> [Problem to solve]
Search the data for the string "drive" and extract every line where it appears.

> [Data to examine]
★ ★ ★ ★ ★ ★ ★
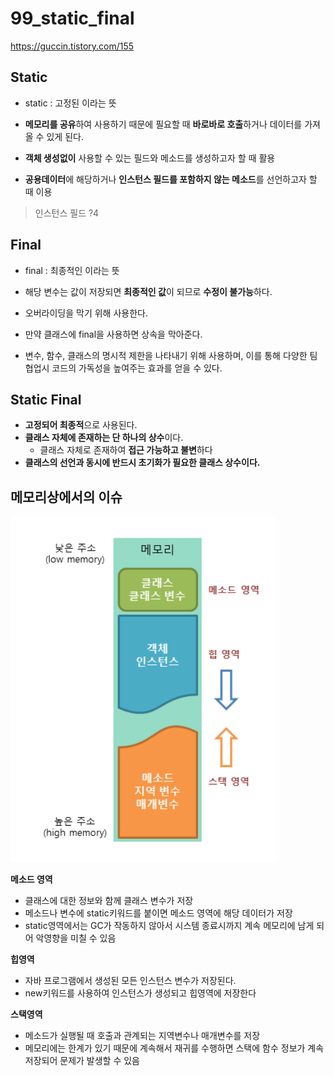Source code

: # 99_static_final

https://guccin.tistory.com/155

## Static

- static : 고정된 이라는 뜻
- **메모리를 공유**하여 사용하기 때문에 필요할 때 **바로바로 호출**하거나 데이터를 가져올 수 있게 된다.

- **객체 생성없이** 사용할 수 있는 필드와 메소드를 생성하고자 할 때 활용

- **공용데이터**에 해당하거나 **인스턴스 필드를 포함하지 않는 메소드**를 선언하고자 할 때 이용

> 인스턴스 필드 ?4



## Final

- final : 최종적인 이라는 뜻

- 해당 변수는 값이 저장되면 **최종적인 값**이 되므로 **수정이 불가능**하다.
- 오버라이딩을 막기 위해 사용한다.
- 만약 클래스에 final을 사용하면 상속을 막아준다.
-  변수, 함수, 클래스의 명시적 제한을 나타내기 위해 사용하며, 이를 통해 다양한 팀 협업시 코드의 가독성을 높여주는 효과를 얻을 수 있다.



## Static Final

- **고정되어 최종적**으로 사용된다.
- **클래스 자체에 존재하는 단 하나의 상수**이다.
  - 클래스 자체로 존재하여 **접근 가능하고 불변**하다
- **클래스의 선언과 동시에 반드시 초기화가 필요한 클래스 상수이다.**



## 메모리상에서의  이슈

![image-20230203161555618](./99_static_final.assets/image-20230203161555618.png)

**메소드 영역**

- 클래스에 대한 정보와 함께 클래스 변수가 저장
- 메소드나 변수에 static키워드를 붙이면 메소드 영역에 해당 데이터가 저장
- static영역에서는 GC가 작동하지 않아서 시스템 종료시까지 계속 메모리에 남게 되어 악영향을 미칠 수 있음



**힙영역**

- 자바 프로그램에서 생성된 모든 인스턴스 변수가 저장된다.
- new키워드를 사용하여 인스턴스가 생성되고 힙영역에 저장한다



**스택영역**

- 메소드가 실행될 때 호출과 관계되는 지역변수나 매개변수를 저장
- 메모리에는 한계가 있기 때문에 계속해서 재귀를 수행하면 스택에 함수 정보가 계속 저장되어 문제가 발생할 수 있음

















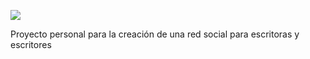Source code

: ![](http://itjobzth.com/welcome.png)

Proyecto personal para la creación de una red social para escritoras y escritores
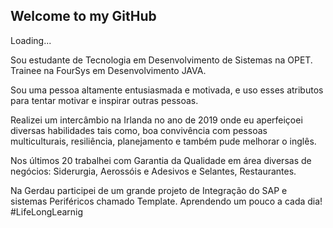 ## Welcome to my GitHub 


Loading...

Sou estudante de Tecnologia em Desenvolvimento de Sistemas na OPET.
Trainee na FourSys em Desenvolvimento JAVA.

Sou uma pessoa altamente entusiasmada e motivada, e uso esses atributos para tentar motivar e inspirar outras pessoas.

Realizei um intercâmbio na Irlanda no ano de 2019 onde eu aperfeiçoei diversas habilidades tais como,
boa convivência com pessoas multiculturais, resiliência, planejamento e também pude melhorar o inglês.

Nos últimos 20 trabalhei com Garantia da Qualidade em área diversas de negócios: Siderurgia, Aerossóis e Adesivos e Selantes, Restaurantes.

Na Gerdau participei de um grande projeto de Integração do SAP e sistemas Periféricos chamado Template.
Aprendendo um pouco a cada dia! #LifeLongLearnig

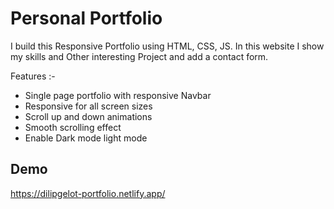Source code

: 
# Personal Portfolio
I build this Responsive Portfolio using HTML, CSS, JS. In this website I show my skills and Other interesting Project and add a contact form.

Features :-
- Single page portfolio with responsive Navbar
- Responsive for all screen sizes 
- Scroll up and down animations
- Smooth scrolling effect
- Enable Dark mode light mode


## Demo 

https://dilipgelot-portfolio.netlify.app/
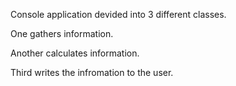 Console application devided into 3 different classes.

One gathers information.

Another calculates information.

Third writes the infromation to the user.
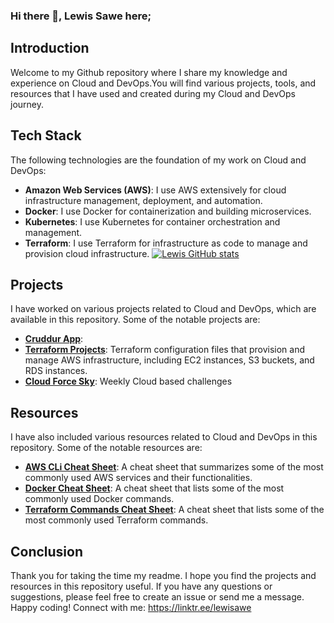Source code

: ### Hi there 👋, Lewis Sawe here;

## Introduction

Welcome to my Github repository where I share my knowledge and experience on Cloud and DevOps.You will find various projects, tools, and resources that I have used and created during my Cloud and DevOps journey.

## Tech Stack

The following technologies are the foundation of my work on Cloud and DevOps:

- **Amazon Web Services (AWS)**: I use AWS extensively for cloud infrastructure management, deployment, and automation.
- **Docker**: I use Docker for containerization and building microservices.
- **Kubernetes**: I use Kubernetes for container orchestration and management.
- **Terraform**: I use Terraform for infrastructure as code to manage and provision cloud infrastructure.
[![Lewis GitHub stats](https://github-readme-stats.vercel.app/api?username=lewisawe)](https://github.com/lewisawe/github-readme-stats)
## Projects

I have worked on various projects related to Cloud and DevOps, which are available in this repository. Some of the notable projects are:

- **[Cruddur App](https://github.com/lewisawe/aws-bootcamp-cruddur-2023)**: 
- **[Terraform Projects](https://github.com/lewisawe/Terraform_Projects)**: Terraform configuration files that provision and manage AWS infrastructure, including EC2 instances, S3 buckets, and RDS instances.
- **[Cloud Force Sky](https://github.com/lewisawe/CloudForce)**: Weekly Cloud based challenges

## Resources

I have also included various resources related to Cloud and DevOps in this repository. Some of the notable resources are:

- **[AWS CLi Cheat Sheet](https://github.com/aws/aws-cli)**: A cheat sheet that summarizes some of the most commonly used AWS services and their functionalities.
- **[Docker Cheat Sheet](https://docs.docker.com/get-started/docker_cheatsheet.pdf)**: A cheat sheet that lists some of the most commonly used Docker commands.
- **[Terraform Commands Cheat Sheet](https://github.com/scraly/terraform-cheat-sheet/blob/master/terraform-cheat-sheet.pdf)**: A cheat sheet that lists some of the most commonly used Terraform commands.


## Conclusion

Thank you for taking the time my readme. I hope you find the projects and resources in this repository useful. If you have any questions or suggestions, please feel free to create an issue or send me a message. Happy coding!
Connect with me: https://linktr.ee/lewisawe

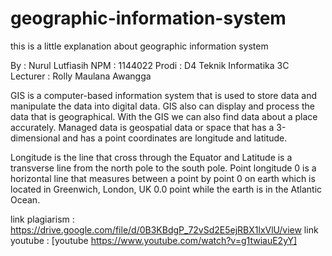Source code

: # geographic-information-system
this is a little explanation about geographic information system

By : Nurul Lutfiasih
NPM : 1144022
Prodi : D4 Teknik Informatika 3C
Lecturer : Rolly Maulana Awangga

 
 GIS is a computer-based information system that is used to store data and manipulate the data into digital data. GIS also can display and process the data that is geographical. With the GIS we can also find data about a place accurately. Managed data is geospatial data or space that has a 3-dimensional and has a point coordinates are longitude and latitude.

Longitude is the line that cross through the Equator and Latitude is a transverse line from the north pole to the south pole. Point longitude 0 is a horizontal line that measures between a point by point 0 on earth which is located in Greenwich, London, UK 0.0 point while the earth is in the Atlantic Ocean.

link plagiarism : https://drive.google.com/file/d/0B3KBdgP_72vSd2E5ejRBX1lxVlU/view
link youtube : [youtube https://www.youtube.com/watch?v=g1twiauE2yY]
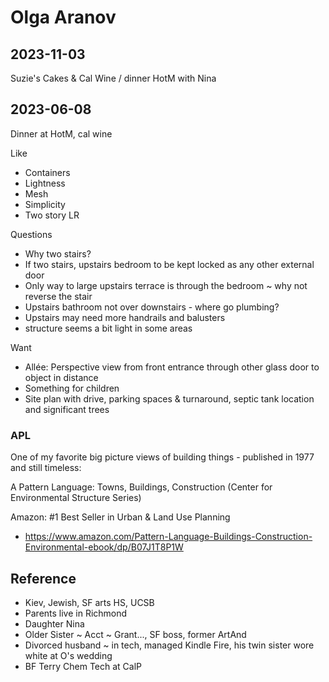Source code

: # Olga Aranov

## 2023-11-03

Suzie's Cakes & Cal Wine / dinner HotM with Nina


## 2023-06-08

Dinner at HotM, cal wine

Like

* Containers
* Lightness
* Mesh
* Simplicity
* Two story LR

Questions
* Why two stairs?
* If two stairs, upstairs bedroom to be kept locked as any other external door
* Only way to large upstairs terrace is through the bedroom ~ why not reverse the stair
* Upstairs bathroom not over downstairs - where go plumbing?
* Upstairs may need more handrails and balusters
* structure seems a bit light in some areas

Want
* Allée: Perspective view from front entrance through other glass door to object in distance
* Something for children
* Site plan with drive, parking spaces & turnaround, septic tank location and significant trees


### APL

One of my favorite big picture views of building things - published in 1977 and still timeless:

A Pattern Language: Towns, Buildings, Construction (Center for Environmental Structure Series)

Amazon: #1 Best Seller in Urban & Land Use Planning

* https://www.amazon.com/Pattern-Language-Buildings-Construction-Environmental-ebook/dp/B07J1T8P1W


## Reference

* Kiev, Jewish, SF arts HS, UCSB
* Parents live in Richmond
* Daughter Nina
* Older Sister ~ Acct ~ Grant..., SF boss, former ArtAnd
* Divorced husband  ~ in tech, managed Kindle Fire, his twin sister wore white at O's wedding
* BF Terry Chem Tech at CalP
★ ★ ★ ★ ★ ★ ★
> [The completed task]
link plagiarism : https://drive.google.com/file/d/0B3KBdgP_72vSd2E5ejRBX1lxVlU/view
* Site plan with drive, parking spaces & turnaround, septic tank location and significant trees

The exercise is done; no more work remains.